### [Exercise inputs]
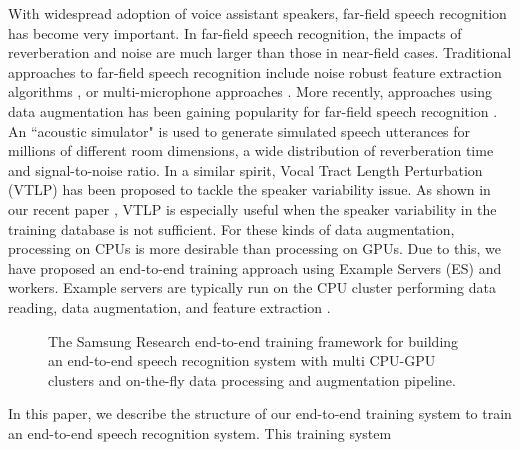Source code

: \documentclass{article}
\begin{document}
With widespread adoption of voice assistant speakers, far-field
speech recognition has become very important.
In far-field speech recognition, the impacts of reverberation and noise 
are much larger than those in near-field cases. 
Traditional approaches to far-field
speech recognition include noise robust feature extraction algorithms
\cite{C_Kim_IEEETran_2016_1, U_H_Yapanel_SpeechComm_2008, c_kim_interspeech_2014_00},
or multi-microphone approaches
\cite{T_Nekatani_ICASSP_2017_1, T_Higuchi_ICASSP_2016_1,
H_Erdogan_INTERSPEECH_2016_1,
C_Kim_INTERSPEECH_2010_1, C_Kim_ICASSP_2012_2, C_Kim_INTERSPEECH_2015_1, c_kim_icassp_2018_01}.
More recently, approaches using data augmentation
has been gaining popularity for far-field speech recognition
\cite{R_Lippmann_icassp_1987_1,
c_kim_icassp_2018_00, w_hartmann_interspeech_2016_00, 
s_park_interspeech_2019_00, C_Kim_ASRU_2009_2}. 
An ``acoustic simulator"  
\cite{c_kim_interspeech_2017_00, c_kim_interspeech_2018_00}
is used to generate simulated speech utterances for
millions of different room dimensions, a wide distribution
of reverberation time and signal-to-noise ratio. In a similar 
spirit, Vocal Tract Length Perturbation (VTLP) has been proposed 
\cite{n_jaitly_icml_workshop_2013_00} to tackle the speaker variability issue.
As shown in our recent paper \cite{c_kim_interspeech_2019_00}, 
VTLP is especially useful when
the speaker variability in the training database is not sufficient. 
For these kinds of data augmentation, processing on CPUs is more
desirable than processing on GPUs. Due to this, we have proposed
an end-to-end training approach using Example Servers (ES)
 and workers. Example servers are typically run on the CPU
cluster performing data reading, data augmentation, and feature extraction
\cite{E_Variani_INTERSPEECH_2017_01, c_kim_interspeech_2018_00}.
%
%
%
\begin{figure}[!tbp]
  \begin{center}
    \resizebox{\textwidth}{!}{}
      \caption { The Samsung Research end-to-end training framework for building an end-to-end
	speech recognition system with multi CPU-GPU clusters and on-the-fly data
	processing and augmentation pipeline.
     }   
     \label{fig:end_to_end_training_system}
  \end{center}
\vspace{-5mm}
\end{figure}
%
%
%
In this paper, we describe the structure of our end-to-end training system
to train an end-to-end speech recognition system. This training system
\end{document}
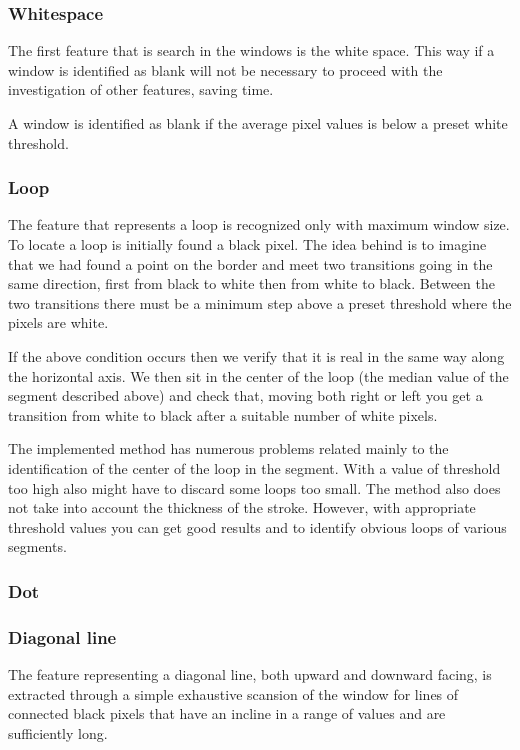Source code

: 
\subsubsection{Whitespace}  

The first feature that is search in the windows is the white space. This way if a window is identified as blank will not be necessary to proceed with the investigation of other features, saving time.

A window is identified as blank if the average pixel values is below a preset white threshold.

\subsubsection{Loop}

The feature that represents a loop is recognized only with maximum window size.
To locate a loop is initially found a black pixel. The idea behind is to imagine that we had found a point on the border and meet two transitions going in the same direction, first from black to white then from white to black. Between the two transitions there must be a minimum step above a preset threshold where the pixels are white.

If the above condition occurs then we verify that it is real in the same way along the horizontal axis. We then sit in the center of the loop (the median value of the segment described above) and check that, moving both right or left you get a transition from white to black after a suitable number of white pixels.

The implemented method has numerous problems related mainly to the identification of the center of the loop in the segment. With a value of threshold too high also might have to discard some loops too small. The method also does not take into account the thickness of the stroke.
However, with appropriate threshold values you can get good results and to identify obvious loops of various segments.

\subsubsection{Dot}

\subsubsection{Diagonal line}
The feature representing a diagonal line, both upward and downward facing, is extracted through a simple exhaustive scansion of the window for lines of connected black pixels that have an incline in a range of values and are sufficiently long.


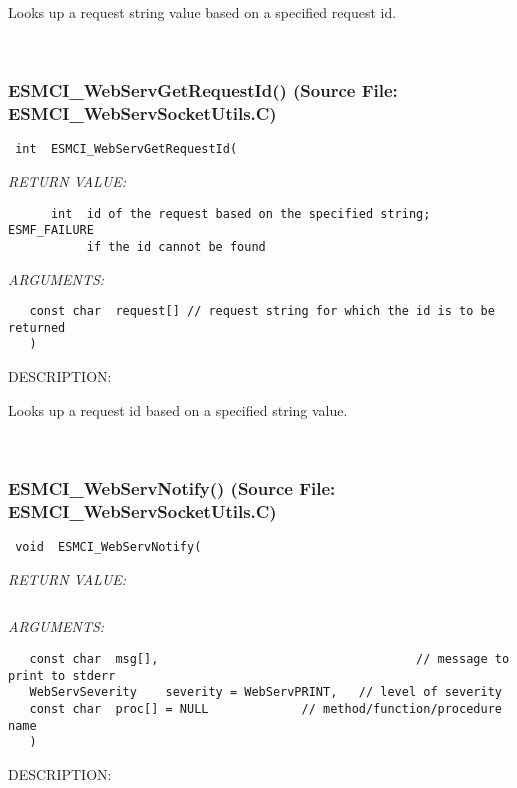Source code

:       Looks up a request string value based on a specified request id.
   
 
\mbox{}\hrulefill\
 
\subsubsection{ESMCI\_WebServGetRequestId() (Source File: ESMCI\_WebServSocketUtils.C)}


  
\begin{verbatim} int  ESMCI_WebServGetRequestId(\end{verbatim}{\em RETURN VALUE:}
\begin{verbatim}      int  id of the request based on the specified string; ESMF_FAILURE
           if the id cannot be found\end{verbatim}{\em ARGUMENTS:}
\begin{verbatim}   const char  request[] // request string for which the id is to be returned
   )\end{verbatim}
{\sf DESCRIPTION:\\ }


      Looks up a request id based on a specified string value.
   
 
\mbox{}\hrulefill\
 
\subsubsection{ESMCI\_WebServNotify() (Source File: ESMCI\_WebServSocketUtils.C)}


  
\begin{verbatim} void  ESMCI_WebServNotify(\end{verbatim}{\em RETURN VALUE:}
\begin{verbatim} \end{verbatim}{\em ARGUMENTS:}
\begin{verbatim}   const char  msg[],                                    // message to print to stderr
   WebServSeverity    severity = WebServPRINT,   // level of severity
   const char  proc[] = NULL             // method/function/procedure name
   )\end{verbatim}
{\sf DESCRIPTION:\\ }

### [Instructions for the task]
Lines holding the string "identified": find them in the listing above and copy each one.

### [Response]
The first feature that is search in the windows is the white space. This way if a window is identified as blank will not be necessary to proceed with the investigation of other features, saving time.
A window is identified as blank if the average pixel values is below a preset white threshold.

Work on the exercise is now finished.